## Records for this exercise
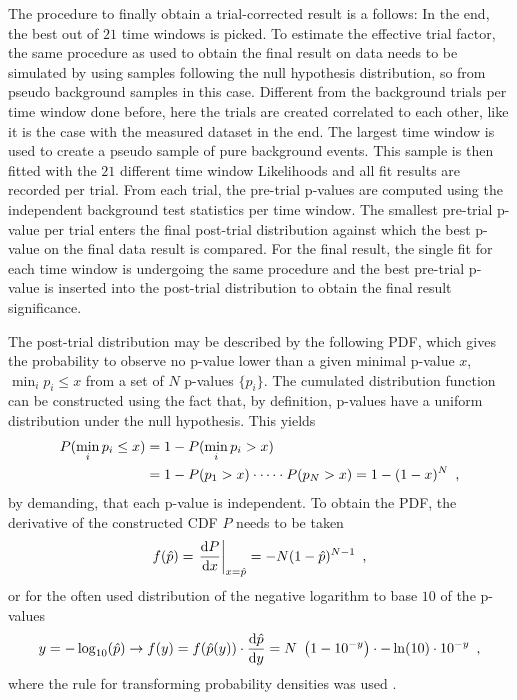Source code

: The procedure to finally obtain a trial-corrected result is a follows:
In the end, the best out of $\num{21}$ time windows is picked.
To estimate the effective trial factor, the same procedure as used to obtain the final result on data needs to be simulated by using samples following the null hypothesis distribution, so from pseudo background samples in this case.
Different from the background trials per time window done before, here the trials are created correlated to each other, like it is the case with the measured dataset in the end.
The largest time window is used to create a pseudo sample of pure background events.
This sample is then fitted with the $\num{21}$ different time window Likelihoods and all fit results are recorded per trial.
From each trial, the pre-trial p-values are computed using the independent background test statistics per time window.
The smallest pre-trial p-value per trial enters the final post-trial distribution against which the best p-value on the final data result is compared.
For the final result, the single fit for each time window is undergoing the same procedure and the best pre-trial p-value is inserted into the post-trial distribution to obtain the final result significance.

The post-trial distribution may be described by the following PDF, which gives the probability to observe no p-value lower than a given minimal p-value $x$, $\min_i{p_i} \leq x$ from a set of $N$ p-values $\{p_i\}$.
The cumulated distribution function can be constructed using the fact that, by definition, p-values have a uniform distribution under the null hypothesis.
This yields
\begin{align}
  P(\min_i{p_i} \leq x)
  &= 1 - P(\min_i{p_i} > x) \\
  &= 1 - P(p_1 > x)\cdot\dots\cdot P(p_N > x)
  = 1 - (1-x)^N
  \enspace\text{,}
\end{align}
by demanding, that each p-value is independent.
To obtain the PDF, the derivative of the constructed CDF $P$ needs to be taken
\begin{equation}
  f(\hat{p})
  = \left. \frac{\mathrm{d}P}{\mathrm{d}x} \right|_{x=\hat{p}}
  = -N(1 - \hat{p})^{N-1}
  \enspace\text{,}
\end{equation}
or for the often used distribution of the negative logarithm to base $\num{10}$ of the p-values
\begin{equation}
  y = -\log_{10}(\hat{p})
  \rightarrow
  f(y) = f(\hat{p}(y))\cdot\dd{\hat{p}}{y}
  = N \left( 1 - 10^{-y} \right) \cdot -\ln(10)\cdot 10^{-y}
  \mcomma
\end{equation}
where the rule for transforming probability densities was used \cite{blobel2013statistische}.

## Assigned task
Give every line of the listing above again, exactly, with no images.

## Output of the task
Source code

: The procedure to finally obtain a trial-corrected result is a follows:
In the end, the best out of $\num{21}$ time windows is picked.
To estimate the effective trial factor, the same procedure as used to obtain the final result on data needs to be simulated by using samples following the null hypothesis distribution, so from pseudo background samples in this case.
Different from the background trials per time window done before, here the trials are created correlated to each other, like it is the case with the measured dataset in the end.
The largest time window is used to create a pseudo sample of pure background events.
This sample is then fitted with the $\num{21}$ different time window Likelihoods and all fit results are recorded per trial.
From each trial, the pre-trial p-values are computed using the independent background test statistics per time window.
The smallest pre-trial p-value per trial enters the final post-trial distribution against which the best p-value on the final data result is compared.
For the final result, the single fit for each time window is undergoing the same procedure and the best pre-trial p-value is inserted into the post-trial distribution to obtain the final result significance.

The post-trial distribution may be described by the following PDF, which gives the probability to observe no p-value lower than a given minimal p-value $x$, $\min_i{p_i} \leq x$ from a set of $N$ p-values $\{p_i\}$.
The cumulated distribution function can be constructed using the fact that, by definition, p-values have a uniform distribution under the null hypothesis.
This yields
\begin{align}
  P(\min_i{p_i} \leq x)
  &= 1 - P(\min_i{p_i} > x) \\
  &= 1 - P(p_1 > x)\cdot\dots\cdot P(p_N > x)
  = 1 - (1-x)^N
  \enspace\text{,}
\end{align}
by demanding, that each p-value is independent.
To obtain the PDF, the derivative of the constructed CDF $P$ needs to be taken
\begin{equation}
  f(\hat{p})
  = \left. \frac{\mathrm{d}P}{\mathrm{d}x} \right|_{x=\hat{p}}
  = -N(1 - \hat{p})^{N-1}
  \enspace\text{,}
\end{equation}
or for the often used distribution of the negative logarithm to base $\num{10}$ of the p-values
\begin{equation}
  y = -\log_{10}(\hat{p})
  \rightarrow
  f(y) = f(\hat{p}(y))\cdot\dd{\hat{p}}{y}
  = N \left( 1 - 10^{-y} \right) \cdot -\ln(10)\cdot 10^{-y}
  \mcomma
\end{equation}
where the rule for transforming probability densities was used \cite{blobel2013statistische}.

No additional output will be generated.